The authors investigate bold claims by a researcher named DeVany, who claims that the law of homerun hitting is the same as the laws of human accomplishment. He assumes infinite variance of homeruns with a probability one. He claims that steroids have no effect on homerun output. The authors claim that the infinite variance is flawed and that the size distribution of homeruns cannot follow a power law distribution and a posited class distribution would misrepresent the data. While much of the analytics went over my head, the basic theory was that they could not prove the effects that steroids had in baseball. They did not refute the claim that there may be an effect on homeruns; however, they did make the point clear that it would be difficult to prove.

The author notes that “Inferring the existence of fundamental causal laws—that is, the law of genius—from the statistical distribution of some outcome is difficult, at best. The authors focused on looking at the distributions of these different causal laws, and they found that their distributions came out weird. For the power law, the distribution predicted that 11% of players hit negative homeruns. While I respect the overall message that finding the results from this data will be difficult, I felt as if the authors did not disprove that steroids could have an effect on performance.

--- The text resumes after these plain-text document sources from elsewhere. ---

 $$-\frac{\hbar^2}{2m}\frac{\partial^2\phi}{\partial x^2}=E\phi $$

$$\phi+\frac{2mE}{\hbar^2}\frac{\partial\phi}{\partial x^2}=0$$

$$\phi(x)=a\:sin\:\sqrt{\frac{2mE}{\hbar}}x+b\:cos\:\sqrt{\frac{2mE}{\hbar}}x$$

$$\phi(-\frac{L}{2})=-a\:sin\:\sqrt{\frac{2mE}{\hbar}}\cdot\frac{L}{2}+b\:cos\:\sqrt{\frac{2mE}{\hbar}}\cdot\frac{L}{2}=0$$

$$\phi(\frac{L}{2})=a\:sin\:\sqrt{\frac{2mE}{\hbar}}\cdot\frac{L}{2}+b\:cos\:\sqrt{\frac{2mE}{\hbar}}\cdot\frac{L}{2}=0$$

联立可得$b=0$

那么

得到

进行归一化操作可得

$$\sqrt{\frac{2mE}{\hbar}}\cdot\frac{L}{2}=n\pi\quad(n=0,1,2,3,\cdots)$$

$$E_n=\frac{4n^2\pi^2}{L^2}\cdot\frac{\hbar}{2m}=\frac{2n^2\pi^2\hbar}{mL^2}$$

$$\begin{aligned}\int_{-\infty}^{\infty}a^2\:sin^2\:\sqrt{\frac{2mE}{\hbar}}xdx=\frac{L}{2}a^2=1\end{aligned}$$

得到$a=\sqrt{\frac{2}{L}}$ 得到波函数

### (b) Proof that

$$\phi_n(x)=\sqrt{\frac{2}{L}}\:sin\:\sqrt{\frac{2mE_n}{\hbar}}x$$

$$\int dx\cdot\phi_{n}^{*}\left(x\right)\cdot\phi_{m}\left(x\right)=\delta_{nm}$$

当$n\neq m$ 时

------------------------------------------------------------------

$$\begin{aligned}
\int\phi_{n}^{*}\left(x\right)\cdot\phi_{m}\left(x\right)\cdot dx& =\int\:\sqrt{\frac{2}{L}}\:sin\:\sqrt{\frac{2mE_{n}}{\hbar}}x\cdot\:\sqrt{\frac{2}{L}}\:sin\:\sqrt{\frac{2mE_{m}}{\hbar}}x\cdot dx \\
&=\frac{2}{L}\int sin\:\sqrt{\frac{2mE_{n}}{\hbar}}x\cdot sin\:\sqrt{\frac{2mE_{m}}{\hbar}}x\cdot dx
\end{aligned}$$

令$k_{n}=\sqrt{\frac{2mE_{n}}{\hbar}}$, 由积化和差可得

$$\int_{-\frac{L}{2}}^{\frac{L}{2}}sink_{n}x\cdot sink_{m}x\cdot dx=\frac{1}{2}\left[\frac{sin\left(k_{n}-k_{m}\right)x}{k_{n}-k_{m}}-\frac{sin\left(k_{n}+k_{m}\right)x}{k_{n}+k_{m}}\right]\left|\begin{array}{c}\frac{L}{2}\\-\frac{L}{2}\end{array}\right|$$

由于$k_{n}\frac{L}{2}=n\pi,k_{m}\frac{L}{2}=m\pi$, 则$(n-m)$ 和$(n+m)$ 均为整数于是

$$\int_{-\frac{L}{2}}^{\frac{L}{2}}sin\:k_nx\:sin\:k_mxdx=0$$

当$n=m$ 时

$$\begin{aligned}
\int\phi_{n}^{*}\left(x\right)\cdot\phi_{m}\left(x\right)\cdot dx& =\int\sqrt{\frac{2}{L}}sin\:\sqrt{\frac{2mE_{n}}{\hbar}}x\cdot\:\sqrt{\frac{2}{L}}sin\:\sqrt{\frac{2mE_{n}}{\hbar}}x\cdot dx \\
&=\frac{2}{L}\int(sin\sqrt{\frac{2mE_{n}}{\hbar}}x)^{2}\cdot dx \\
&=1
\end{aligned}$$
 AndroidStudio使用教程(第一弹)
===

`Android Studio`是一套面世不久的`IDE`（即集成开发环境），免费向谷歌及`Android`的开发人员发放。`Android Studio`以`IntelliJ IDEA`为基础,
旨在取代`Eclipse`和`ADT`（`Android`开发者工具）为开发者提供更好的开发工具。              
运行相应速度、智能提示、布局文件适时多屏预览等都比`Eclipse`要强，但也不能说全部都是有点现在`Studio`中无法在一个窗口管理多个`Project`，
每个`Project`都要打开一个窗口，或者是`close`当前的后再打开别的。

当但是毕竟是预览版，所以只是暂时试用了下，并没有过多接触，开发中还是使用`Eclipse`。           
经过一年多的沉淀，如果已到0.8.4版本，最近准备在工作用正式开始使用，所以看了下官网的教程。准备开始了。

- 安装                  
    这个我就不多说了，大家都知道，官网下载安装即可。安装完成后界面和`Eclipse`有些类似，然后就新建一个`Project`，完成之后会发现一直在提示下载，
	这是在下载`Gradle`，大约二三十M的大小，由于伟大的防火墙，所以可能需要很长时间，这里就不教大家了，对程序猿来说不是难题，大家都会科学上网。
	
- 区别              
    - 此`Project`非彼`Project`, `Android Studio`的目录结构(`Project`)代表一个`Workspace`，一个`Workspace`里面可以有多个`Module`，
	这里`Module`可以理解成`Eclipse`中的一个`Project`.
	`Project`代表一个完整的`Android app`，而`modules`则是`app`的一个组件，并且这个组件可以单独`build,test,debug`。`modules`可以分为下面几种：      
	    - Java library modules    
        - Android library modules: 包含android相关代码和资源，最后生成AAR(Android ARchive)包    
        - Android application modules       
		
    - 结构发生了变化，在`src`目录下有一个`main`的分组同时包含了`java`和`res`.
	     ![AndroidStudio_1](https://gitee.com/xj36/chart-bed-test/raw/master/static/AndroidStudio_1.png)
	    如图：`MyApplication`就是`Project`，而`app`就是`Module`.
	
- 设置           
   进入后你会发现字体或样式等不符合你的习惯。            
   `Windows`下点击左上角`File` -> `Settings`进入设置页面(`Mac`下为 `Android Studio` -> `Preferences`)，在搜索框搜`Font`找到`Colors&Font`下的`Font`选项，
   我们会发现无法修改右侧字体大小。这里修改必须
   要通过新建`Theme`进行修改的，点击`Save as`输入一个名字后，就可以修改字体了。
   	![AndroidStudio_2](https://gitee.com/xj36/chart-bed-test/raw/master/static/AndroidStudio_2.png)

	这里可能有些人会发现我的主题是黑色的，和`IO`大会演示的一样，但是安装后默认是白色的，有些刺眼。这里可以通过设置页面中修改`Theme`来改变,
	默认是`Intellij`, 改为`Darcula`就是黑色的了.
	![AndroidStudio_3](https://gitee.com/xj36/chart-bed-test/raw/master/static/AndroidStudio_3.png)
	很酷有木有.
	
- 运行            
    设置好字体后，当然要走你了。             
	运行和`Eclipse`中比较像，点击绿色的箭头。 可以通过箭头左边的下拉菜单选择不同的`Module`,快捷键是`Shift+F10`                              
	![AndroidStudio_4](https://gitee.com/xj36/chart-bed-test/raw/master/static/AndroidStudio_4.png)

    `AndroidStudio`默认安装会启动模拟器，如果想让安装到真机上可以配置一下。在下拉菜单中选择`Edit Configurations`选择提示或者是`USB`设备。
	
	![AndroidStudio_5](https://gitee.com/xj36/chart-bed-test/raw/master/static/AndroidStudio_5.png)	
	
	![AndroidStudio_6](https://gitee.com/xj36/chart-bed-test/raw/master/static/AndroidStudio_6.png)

While I did not see any immediate issues with the assumptions of the classical linear regression model, I feel as if further analysis into the paper’s message is needed to grasp the full value of the article in its relation to my paper. 

http://web.ebscohost.com/ehost/pdfviewer/pdfviewer?sid=f50015ec-98fd-48e4-981c-8840d31396d3%40sessionmgr10&vid=4&hid=125

2 Responses to “Post # 7 The Law of Genius and Home Runs Refuted”

  1. Jason Winfree April 12, 2012 at 1:57 pm #

    Hi, I’m one of the co-authors on this paper, but I’m not sure all of your comments are exactly correct. We in no way tried to “disprove that steroids could have an effect on performance”. In fact, I strongly suspect that it does and an earlier, longer version of our paper tried to make that point. However, our paper is largely a critique of the methodology used in previous studies. Our point is that it is largely impossible to prove that steroids had no effect by simply looking at the distribution of home runs. A more classical statistical analysis (regression with many independent variables) may give strong evidence of this relationship, although there would be many caveats to this analysis as well. DeVany’s point was that this would be invalid (infinite variance, central limit theorem, and so on…), our point was that there is not infinite variance and the methodology he was using is incorrect.

    • hoppmi03 April 30, 2012 at 1:19 am #

      Jason,

      Thank you for the clarification. I misinterpreted the basis of the paper and I appreciate you taking the time to leave a comment. After running my regression using different independent variables I too came to the conclusion that it would be extremely difficult to prove this relationship between steroids and homerun production. There are far too many variables that are difficult/impossible to gather into a data set. I am sure a researcher with more time/resources may be better suited to prove this relationship, but it still would be difficult to analyze like you said. I want to thank you again and I appreciate your post.